UK to water down electrical automotive making guidelines as Vauxhall closes manufacturing unit, placing 1,100 jobs in danger

The government will water down rules which demand car makers switch to making battery-powered cars after pressure from the industry.

But the move comes too late to save Vauxhall’s van plant in Luton, where 1,100 jobs are at risk.

Ministers have agreed to review rules which say at least 22 per cent of cars made in British factories must be battery-powered. Breaking the rules means either buying credits from competitors who are beating these targets or paying a fine of £15,000 per car.

After warnings from car bosses that low customer demand would make meeting the targets impossible, leading to factory closures or job cuts, ministers will consult with car makers to allow them more time to hit their targets while still making far more electric cars in the years to come.

The news comes as the owner of the Vauxhall brand said it plans to close its factory in Luton, putting 1,100 jobs at risk.

The plant, which makes Vauxhall Vivaro vans, was due to be overhauled next year to make electric models.

But Stellantis, the huge car maker which owns the brand, had also warned that the site was at risk if more was not done to encourage the public to buy electric vehicles, and after a tough year it has decided to pull the plug.

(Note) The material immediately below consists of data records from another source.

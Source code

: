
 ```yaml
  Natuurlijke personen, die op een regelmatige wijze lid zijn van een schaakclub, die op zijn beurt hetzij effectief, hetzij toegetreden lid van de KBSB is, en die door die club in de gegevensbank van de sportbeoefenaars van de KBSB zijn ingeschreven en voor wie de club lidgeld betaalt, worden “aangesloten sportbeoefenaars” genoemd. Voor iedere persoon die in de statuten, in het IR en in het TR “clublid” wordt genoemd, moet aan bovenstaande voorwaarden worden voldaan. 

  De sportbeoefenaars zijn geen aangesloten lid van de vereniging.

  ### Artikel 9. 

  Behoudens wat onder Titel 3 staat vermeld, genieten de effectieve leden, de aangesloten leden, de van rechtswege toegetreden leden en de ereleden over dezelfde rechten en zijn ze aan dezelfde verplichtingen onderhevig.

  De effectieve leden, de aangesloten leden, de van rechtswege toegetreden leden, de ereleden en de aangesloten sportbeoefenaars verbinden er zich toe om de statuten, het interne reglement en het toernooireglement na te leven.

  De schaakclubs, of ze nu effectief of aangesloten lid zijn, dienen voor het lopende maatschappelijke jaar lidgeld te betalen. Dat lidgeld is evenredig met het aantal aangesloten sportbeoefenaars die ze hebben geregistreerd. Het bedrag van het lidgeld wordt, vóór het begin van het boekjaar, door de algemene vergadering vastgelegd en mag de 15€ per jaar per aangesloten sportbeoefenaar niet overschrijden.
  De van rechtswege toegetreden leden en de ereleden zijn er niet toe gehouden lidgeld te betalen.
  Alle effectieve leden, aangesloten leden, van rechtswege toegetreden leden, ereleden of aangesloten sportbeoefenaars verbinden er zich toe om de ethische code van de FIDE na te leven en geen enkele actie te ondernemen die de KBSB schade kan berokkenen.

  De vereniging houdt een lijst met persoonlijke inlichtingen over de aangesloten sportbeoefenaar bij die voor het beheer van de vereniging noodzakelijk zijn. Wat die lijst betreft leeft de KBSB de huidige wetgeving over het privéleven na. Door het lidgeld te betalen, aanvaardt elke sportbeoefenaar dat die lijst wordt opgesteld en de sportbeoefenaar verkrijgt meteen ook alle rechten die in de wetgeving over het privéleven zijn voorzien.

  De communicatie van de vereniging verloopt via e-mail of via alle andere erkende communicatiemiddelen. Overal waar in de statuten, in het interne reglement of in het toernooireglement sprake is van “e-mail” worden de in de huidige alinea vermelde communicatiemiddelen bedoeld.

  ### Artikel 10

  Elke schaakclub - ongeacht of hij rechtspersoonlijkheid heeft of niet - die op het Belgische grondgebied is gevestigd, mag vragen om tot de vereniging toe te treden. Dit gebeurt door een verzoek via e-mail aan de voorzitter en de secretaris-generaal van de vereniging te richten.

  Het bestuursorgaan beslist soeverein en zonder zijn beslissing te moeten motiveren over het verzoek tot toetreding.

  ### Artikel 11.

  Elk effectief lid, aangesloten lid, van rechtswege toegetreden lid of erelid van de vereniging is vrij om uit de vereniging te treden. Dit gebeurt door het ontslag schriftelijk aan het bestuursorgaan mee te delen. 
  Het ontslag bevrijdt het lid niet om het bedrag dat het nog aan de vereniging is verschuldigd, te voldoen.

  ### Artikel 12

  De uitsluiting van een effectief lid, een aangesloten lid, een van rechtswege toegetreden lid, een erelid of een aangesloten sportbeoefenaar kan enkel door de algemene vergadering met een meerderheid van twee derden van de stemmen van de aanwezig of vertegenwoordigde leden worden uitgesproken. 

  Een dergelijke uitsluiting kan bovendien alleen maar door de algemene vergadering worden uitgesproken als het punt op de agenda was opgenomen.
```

Car makers have been battling high energy costs after Russia’s invasion of Ukraine, and they have had to pass on costs to customers. They did this very successfully in the wake of the pandemic when factory closures meant a shortage of cars.

The Luton plant made Vauxhall Vivaro vans (Vauxhall)

But now, as factories have been churning out more cars, they are met with customers feeling the pinch of higher energy bills and mortgage payments. Their efforts to sell more electric cars have also stalled. EVs cost more to make because of the expensive materials needed to produce their large batteries.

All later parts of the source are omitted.